Given data
BEGIN

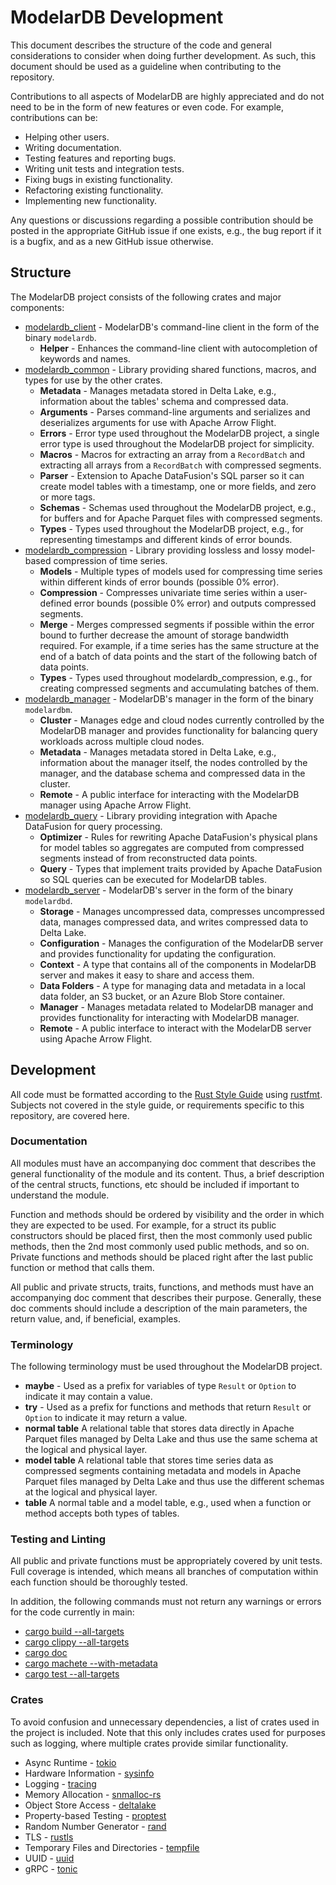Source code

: # ModelarDB Development
This document describes the structure of the code and general considerations to consider when doing further development.
As such, this document should be used as a guideline when contributing to the repository.

Contributions to all aspects of ModelarDB are highly appreciated and do not need to be in the form of new features or even code.
For example, contributions can be:

- Helping other users.
- Writing documentation.
- Testing features and reporting bugs.
- Writing unit tests and integration tests.
- Fixing bugs in existing functionality.
- Refactoring existing functionality.
- Implementing new functionality.

Any questions or discussions regarding a possible contribution should be posted in the appropriate GitHub issue if
one exists, e.g., the bug report if it is a bugfix, and as a new GitHub issue otherwise.

## Structure
The ModelarDB project consists of the following crates and major components:

- [modelardb_client](/crates/modelardb_client) - ModelarDB's command-line client in the form of the binary `modelardb`.
  - **Helper** - Enhances the command-line client with autocompletion of keywords and names.
- [modelardb_common](/crates/modelardb_common) - Library providing shared functions, macros, and types for use by the other crates.
  - **Metadata** - Manages metadata stored in Delta Lake, e.g., information about the tables' schema and compressed data.
  - **Arguments** - Parses command-line arguments and serializes and deserializes arguments for use with Apache Arrow Flight.
  - **Errors** - Error type used throughout the ModelarDB project, a single error type is used throughout the ModelarDB project for simplicity.
  - **Macros** - Macros for extracting an array from a `RecordBatch` and extracting all arrays from a `RecordBatch` with compressed segments.
  - **Parser** - Extension to Apache DataFusion's SQL parser so it can create model tables with a timestamp, one or more fields, and zero or more tags.
  - **Schemas** - Schemas used throughout the ModelarDB project, e.g., for buffers and for Apache Parquet files with compressed segments.
  - **Types** - Types used throughout the ModelarDB project, e.g., for representing timestamps and different kinds of error bounds.
- [modelardb_compression](/crates/modelardb_compression) - Library providing lossless and lossy model-based compression of time series.
  - **Models** - Multiple types of models used for compressing time series within different kinds of error bounds (possible 0% error).
  - **Compression** - Compresses univariate time series within a user-defined error bounds (possible 0% error) and outputs compressed segments.
  - **Merge** - Merges compressed segments if possible within the error bound to further decrease the amount of storage bandwidth required.
  For example, if a time series has the same structure at the end of a batch of data points and the start of the following batch of data points.
  - **Types** - Types used throughout modelardb_compression, e.g., for creating compressed segments and accumulating batches of them.
- [modelardb_manager](/crates/modelardb_manager) - ModelarDB's manager in the form of the binary `modelardbm`.
  - **Cluster** - Manages edge and cloud nodes currently controlled by the ModelarDB manager and provides functionality for balancing
  query workloads across multiple cloud nodes.
  - **Metadata** - Manages metadata stored in Delta Lake, e.g., information about the manager itself, the nodes controlled by the manager,
  and the database schema and compressed data in the cluster.
  - **Remote** - A public interface for interacting with the ModelarDB manager using Apache Arrow Flight.
- [modelardb_query](/crates/modelardb_query) - Library providing integration with Apache DataFusion for query processing.
  - **Optimizer** - Rules for rewriting Apache DataFusion's physical plans for model tables so aggregates are computed from compressed segments
  instead of from reconstructed data points.
  - **Query** - Types that implement traits provided by Apache DataFusion so SQL queries can be executed for ModelarDB tables.
- [modelardb_server](/crates/modelardb_server) - ModelarDB's server in the form of the binary `modelardbd`.
  - **Storage** - Manages uncompressed data, compresses uncompressed data, manages compressed data, and writes compressed data to Delta Lake.
  - **Configuration** - Manages the configuration of the ModelarDB server and provides functionality for updating the configuration.
  - **Context** - A type that contains all of the components in ModelarDB server and makes it easy to share and access them.
  - **Data Folders** - A type for managing data and metadata in a local data folder, an S3 bucket, or an Azure Blob Store container.
  - **Manager** - Manages metadata related to ModelarDB manager and provides functionality for interacting with ModelarDB manager.
  - **Remote** - A public interface to interact with the ModelarDB server using Apache Arrow Flight.

## Development
All code must be formatted according to the [Rust Style Guide](https://github.com/rust-dev-tools/fmt-rfcs/blob/master/guide/guide.md)
using [rustfmt](https://github.com/rust-lang/rustfmt). Subjects not covered in the style guide, or requirements specific
to this repository, are covered here.

### Documentation
All modules must have an accompanying doc comment that describes the general functionality of the module and its content.
Thus, a brief description of the central structs, functions, etc should be included if important to understand the module.

Function and methods should be ordered by visibility and the order in which they are expected to be used. For example, for a struct
its public constructors should be placed first, then the most commonly used public methods, then the 2nd most commonly used public
methods, and so on. Private functions and methods should be placed right after the last public function or method that calls them.

All public and private structs, traits, functions, and methods must have an accompanying doc comment that describes their purpose.
Generally, these doc comments should include a description of the main parameters, the return value, and, if beneficial, examples.

### Terminology
The following terminology must be used throughout the ModelarDB project.

- **maybe** - Used as a prefix for variables of type `Result` or `Option` to indicate it may contain a value.
- **try** - Used as a prefix for functions and methods that return `Result` or `Option` to indicate it may return a value.
- **normal table** A relational table that stores data directly in Apache Parquet files managed by Delta Lake and thus
use the same schema at the logical and physical layer.
- **model table** A relational table that stores time series data as compressed segments containing metadata and models
in Apache Parquet files managed by Delta Lake and thus use the different schemas at the logical and physical layer.
- **table** A normal table and a model table, e.g., used when a function or method accepts both types of tables.

### Testing and Linting
All public and private functions must be appropriately covered by unit tests. Full coverage is intended, which means all
branches of computation within each function should be thoroughly tested.

In addition, the following commands must not return any warnings or errors for the code currently in main:
- [cargo build --all-targets](https://doc.rust-lang.org/cargo/commands/cargo-build.html)
- [cargo clippy --all-targets](https://github.com/rust-lang/rust-clippy)
- [cargo doc](https://doc.rust-lang.org/cargo/commands/cargo-doc.html)
- [cargo machete --with-metadata](https://github.com/bnjbvr/cargo-machete)
- [cargo test --all-targets](https://doc.rust-lang.org/cargo/commands/cargo-test.html)

### Crates
To avoid confusion and unnecessary dependencies, a list of crates used in the project is included. Note that this only
includes crates used for purposes such as logging, where multiple crates provide similar functionality.

- Async Runtime - [tokio](https://crates.io/crates/tokio)
- Hardware Information - [sysinfo](https://crates.io/crates/sysinfo)
- Logging - [tracing](https://crates.io/crates/tracing)
- Memory Allocation - [snmalloc-rs](https://crates.io/crates/snmalloc-rs)
- Object Store Access - [deltalake](https://crates.io/crates/deltalake)
- Property-based Testing - [proptest](https://crates.io/crates/proptest)
- Random Number Generator - [rand](https://crates.io/crates/rand)
- TLS - [rustls](https://crates.io/crates/rustls)
- Temporary Files and Directories - [tempfile](https://crates.io/crates/tempfile)
- UUID - [uuid](https://crates.io/crates/uuid)
- gRPC - [tonic](https://crates.io/crates/tonic)
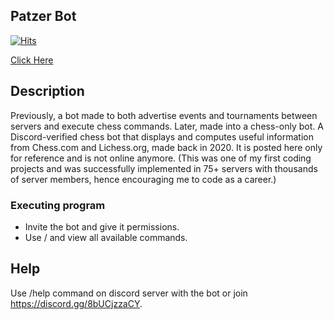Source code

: ## Patzer Bot
[![Hits](https://hits.seeyoufarm.com/api/count/incr/badge.svg?url=https%3A%2F%2Fgithub.com%2Fdhawal-arora%2FPatzer&count_bg=%23FD9801&title_bg=%23270A0A&icon=&icon_color=%23A64141&title=hits&edge_flat=false)](https://hits.seeyoufarm.com)


[Click Here](https://discord.com/api/oauth2/authorize?client_id=803120439550279690&permissions=519233&scope=bot)

## Description

Previously, a bot made to both advertise events and tournaments between servers and execute chess commands. Later, made into a chess-only bot. A Discord-verified chess bot that displays and computes useful information from Chess.com and Lichess.org, made back in 2020. It is posted here only for reference and is not online anymore. (This was one of my first coding projects and was successfully implemented in 75+ servers with thousands of server members, hence encouraging me to code as a career.)

### Executing program

* Invite the bot and give it permissions.
* Use / and view all available commands.

## Help

Use /help command on discord server with the bot or join https://discord.gg/8bUCjzzaCY.


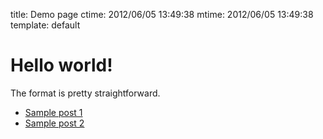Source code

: title: Demo page
ctime: 2012/06/05 13:49:38
mtime: 2012/06/05 13:49:38
template: default

# Hello world!

The format is pretty straightforward.

* [Sample post 1](/2012/06/15/)
* [Sample post 2](/2012/06/16/)
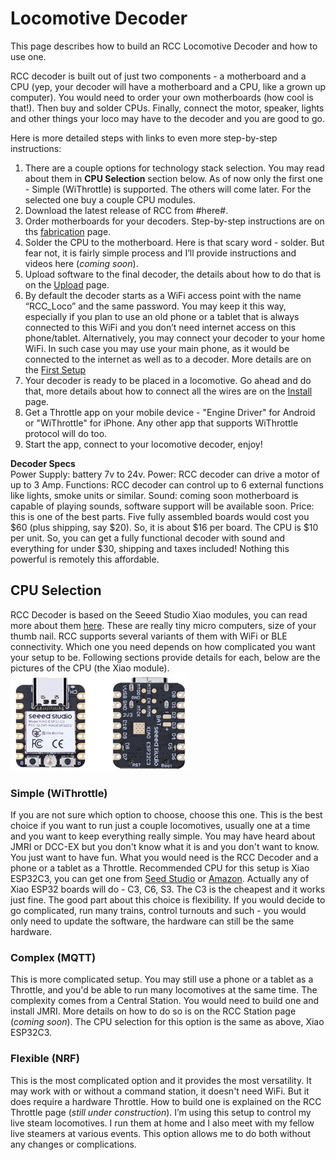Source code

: # Locomotive Decoder

This page describes how to build an RCC Locomotive Decoder and how to use one.


RCC decoder is built out of just two components - a motherboard and a CPU (yep, your decoder will have a motherboard and a CPU, like a grown up computer). You would need to order your own motherboards (how cool is that!). Then buy and solder CPUs. Finally, connect the motor, speaker, lights and other things your loco may have to the decoder and you are good to go.


Here is more detailed steps with links to even more step-by-step instructions:
1. There are a couple options for technology stack selection. You may read about them in **CPU Selection** section below. As of now only the first one - Simple (WiThrottle) is supported. The others will come later. For the selected one buy a couple CPU modules.
2. Download the latest release of RCC from #here#.
3. Order motherboards for your decoders. Step-by-step instructions are on ths [fabrication](fabrication) page. 
4. Solder the CPU to the motherboard. Here is that scary word - solder. But fear not, it is fairly simple process and I’ll provide instructions and videos here (_coming soon_).
5. Upload software to the final decoder, the details about how to do that is on the [Upload](upload.md) page.
6. By default the decoder starts as a WiFi access point with the name “RCC_Loco” and the same password. You may keep it this way, especially if you plan to use an old phone or a tablet that is always connected to this WiFi and you don’t need internet access on this phone/tablet. Alternatively, you may connect your decoder to your home WiFi. In such case you may use your main phone, as it would be connected to the internet as well as to a decoder. More details are on the [First Setup](first_setup.md)
7. Your decoder is ready to be placed in a locomotive. Go ahead and do that, more details about how to connect all the wires are on the [Install](install.md) page.
8. Get a Throttle app on your mobile device - "Engine Driver" for Android or "WiThrottle" for iPhone. Any other app that supports WiThrottle protocol will do too.
9. Start the app, connect to your locomotive decoder, enjoy!

**Decoder Specs**  
Power Supply: battery 7v to 24v.
Power: RCC decoder can drive a motor of up to 3 Amp.
Functions: RCC decoder can control up to 6 external functions like lights, smoke units or similar.
Sound: coming soon motherboard is capable of playing sounds, software support will be available soon.
Price: this is one of the best parts. Five fully assembled boards would cost you $60 (plus shipping, say $20). So, it is about $16 per board. The CPU is $10 per unit. So, you can get a fully functional decoder with sound and everything for under $30, shipping and taxes included! Nothing this powerful is remotely this affordable.

## CPU Selection
RCC Decoder is based on the Seeed Studio Xiao modules, you can read more about them [here](https://www.seeedstudio.com/xiao-series-page). These are really tiny micro computers, size of your thumb nail. RCC supports several variants of them with WiFi or BLE connectivity. Which one you need depends on how complicated you want your setup to be. Following sections provide details for each, below are the pictures of the CPU (the Xiao module).
![Xiao](image/XIAO.jpg)

### Simple (WiThrottle)
If you are not sure which option to choose, choose this one. This is the best choice if you want to run just a couple locomotives, usually one at a time and you want to keep everything really simple. You may have heard about JMRI or DCC-EX but you don't know what it is and you don't want to know. You just want to have fun. What you would need is the RCC Decoder and a phone or a tablet as a Throttle. Recommended CPU for this setup is Xiao ESP32C3, you can get one from [Seed Studio](https://wiki.seeedstudio.com/XIAO_ESP32C3_Getting_Started/) or [Amazon](https://www.amazon.com/Seeed-Studio-XIAO-ESP32C3-Microcontroller/dp/B0B94JZ2YF/ref=asc_df_B0B94JZ2YF?mcid=72b6a39f01243f90839a6151057a3d9f&hvocijid=9306890703710665590-B0B94JZ2YF-&hvexpln=73&tag=hyprod-20&linkCode=df0&hvadid=721245378154&hvpos=&hvnetw=g&hvrand=9306890703710665590&hvpone=&hvptwo=&hvqmt=&hvdev=c&hvdvcmdl=&hvlocint=&hvlocphy=1013950&hvtargid=pla-2281435178138&th=1). Actually any of Xiao ESP32 boards will do - C3, C6, S3. The C3 is the cheapest and it works just fine. The good part about this choice is flexibility. If you would decide to go complicated, run many trains, control turnouts and such - you would only need to update the software, the hardware can still be the same hardware.


### Complex (MQTT)
This is more complicated setup. You may still use a phone or a tablet as a Throttle, and you'd be able to run many locomotives at the same time. The complexity comes from a Central Station. You would need to build one and install JMRI. More details on how to do so is on the RCC Station page (_coming soon_). The CPU selection for this option is the same as above, Xiao ESP32C3.


### Flexible (NRF)
This is the most complicated option and it provides the most versatility. It may work with or without a command station, it doesn't need WiFi. But it does require a hardware Throttle. How to build one is explained on the RCC Throttle page (_still under construction_). I’m using this setup to control my live steam locomotives. I run them at home and I also meet with my fellow live steamers at various events. This option allows me to do both without any changes or complications.
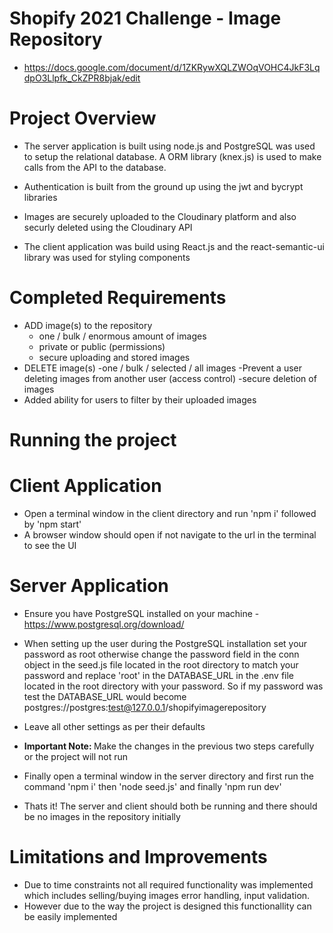# Shopify 2021 Challenge - Image Repository

- https://docs.google.com/document/d/1ZKRywXQLZWOqVOHC4JkF3LqdpO3Llpfk_CkZPR8bjak/edit

# Project Overview

- The server application is built using node.js and PostgreSQL was used to setup the relational database. A ORM library (knex.js) is used to make calls from the API
  to the database.
- Authentication is built from the ground up using the jwt and bycrypt libraries
- Images are securely uploaded to the Cloudinary platform and also securly deleted using the Cloudinary API

- The client application was build using React.js and the react-semantic-ui library was used for styling components

# Completed Requirements

- ADD image(s) to the repository
  - one / bulk / enormous amount of images
  - private or public (permissions)
  - secure uploading and stored images
- DELETE image(s)
  -one / bulk / selected / all images
  -Prevent a user deleting images from another user (access control)
  -secure deletion of images
- Added ability for users to filter by their uploaded images

# Running the project

# Client Application

- Open a terminal window in the client directory and run 'npm i' followed by 'npm start'
- A browser window should open if not navigate to the url in the terminal to see the UI

# Server Application

- Ensure you have PostgreSQL installed on your machine - https://www.postgresql.org/download/
- When setting up the user during the PostgreSQL installation set your password as root otherwise change the password field in the conn object in the seed.js file located in the root directory to match your password and replace 'root' in the DATABASE_URL in the .env file located in the root directory with your password. So if my password was test the DATABASE_URL would become postgres://postgres:test@127.0.0.1/shopifyimagerepository
- Leave all other settings as per their defaults
- <b>Important Note: </b> Make the changes in the previous two steps carefully or the project will not run
- Finally open a terminal window in the server directory and first run the command 'npm i' then 'node seed.js' and finally 'npm run dev'

- Thats it! The server and client should both be running and there should be no images in the repository initially 

# Limitations and Improvements

- Due to time constraints not all required functionality was implemented which includes selling/buying images error handling, input validation.
- However due to the way the project is designed this functionallity can be easily implemented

END

Transcribe the records above from the line holding "- The client" down to the line holding "-secure deletion of images", inclusive, without adding anything.

- The client application was build using React.js and the react-semantic-ui library was used for styling components

# Completed Requirements

- ADD image(s) to the repository
  - one / bulk / enormous amount of images
  - private or public (permissions)
  - secure uploading and stored images
- DELETE image(s)
  -one / bulk / selected / all images
  -Prevent a user deleting images from another user (access control)
  -secure deletion of images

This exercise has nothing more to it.